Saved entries

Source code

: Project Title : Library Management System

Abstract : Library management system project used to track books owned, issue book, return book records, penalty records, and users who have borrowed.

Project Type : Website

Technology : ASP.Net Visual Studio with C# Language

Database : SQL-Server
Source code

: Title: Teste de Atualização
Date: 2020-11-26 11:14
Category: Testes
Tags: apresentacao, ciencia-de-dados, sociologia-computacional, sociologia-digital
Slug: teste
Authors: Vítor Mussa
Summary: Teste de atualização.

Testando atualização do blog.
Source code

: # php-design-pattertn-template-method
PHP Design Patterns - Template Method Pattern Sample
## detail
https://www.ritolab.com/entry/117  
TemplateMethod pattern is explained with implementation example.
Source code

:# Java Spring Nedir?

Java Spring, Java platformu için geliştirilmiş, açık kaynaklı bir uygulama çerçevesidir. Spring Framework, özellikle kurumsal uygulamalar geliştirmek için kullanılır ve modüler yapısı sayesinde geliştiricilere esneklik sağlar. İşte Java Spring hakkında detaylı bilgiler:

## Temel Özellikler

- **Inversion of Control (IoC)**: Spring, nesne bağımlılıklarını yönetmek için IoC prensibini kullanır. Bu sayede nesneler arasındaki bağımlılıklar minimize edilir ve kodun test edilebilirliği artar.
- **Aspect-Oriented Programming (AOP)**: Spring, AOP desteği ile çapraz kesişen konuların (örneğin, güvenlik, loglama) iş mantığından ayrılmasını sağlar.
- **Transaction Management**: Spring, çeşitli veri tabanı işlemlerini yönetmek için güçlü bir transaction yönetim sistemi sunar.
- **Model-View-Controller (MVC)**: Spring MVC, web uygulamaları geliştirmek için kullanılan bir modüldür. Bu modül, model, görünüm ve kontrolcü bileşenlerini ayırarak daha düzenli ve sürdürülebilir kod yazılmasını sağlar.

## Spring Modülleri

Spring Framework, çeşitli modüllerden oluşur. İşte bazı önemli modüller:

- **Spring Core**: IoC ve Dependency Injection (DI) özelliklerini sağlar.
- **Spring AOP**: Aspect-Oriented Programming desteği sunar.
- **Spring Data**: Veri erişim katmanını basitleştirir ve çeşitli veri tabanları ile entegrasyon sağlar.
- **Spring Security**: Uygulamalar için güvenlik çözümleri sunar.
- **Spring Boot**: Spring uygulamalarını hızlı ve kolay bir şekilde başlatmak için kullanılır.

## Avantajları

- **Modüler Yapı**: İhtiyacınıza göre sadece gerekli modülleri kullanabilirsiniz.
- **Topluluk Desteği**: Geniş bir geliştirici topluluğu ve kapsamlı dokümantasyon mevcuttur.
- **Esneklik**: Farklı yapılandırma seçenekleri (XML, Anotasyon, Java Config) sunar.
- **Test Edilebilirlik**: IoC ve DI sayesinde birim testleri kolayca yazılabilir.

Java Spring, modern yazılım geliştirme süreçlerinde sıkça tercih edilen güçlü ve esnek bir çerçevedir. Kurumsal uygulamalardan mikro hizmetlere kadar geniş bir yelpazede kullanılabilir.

→ What to do
Would you copy, unchanged, the stretch of the records above that begins at the line containing "- **Model-View-Controller (MVC)**: Spring" and ends at the line containing "Spring Framework, çeşitli", and only that?

→ Response to the exercise
- **Model-View-Controller (MVC)**: Spring MVC, web uygulamaları geliştirmek için kullanılan bir modüldür. Bu modül, model, görünüm ve kontrolcü bileşenlerini ayırarak daha düzenli ve sürdürülebilir kod yazılmasını sağlar.

## Spring Modülleri

Spring Framework, çeşitli modüllerden oluşur. İşte bazı önemli modüller:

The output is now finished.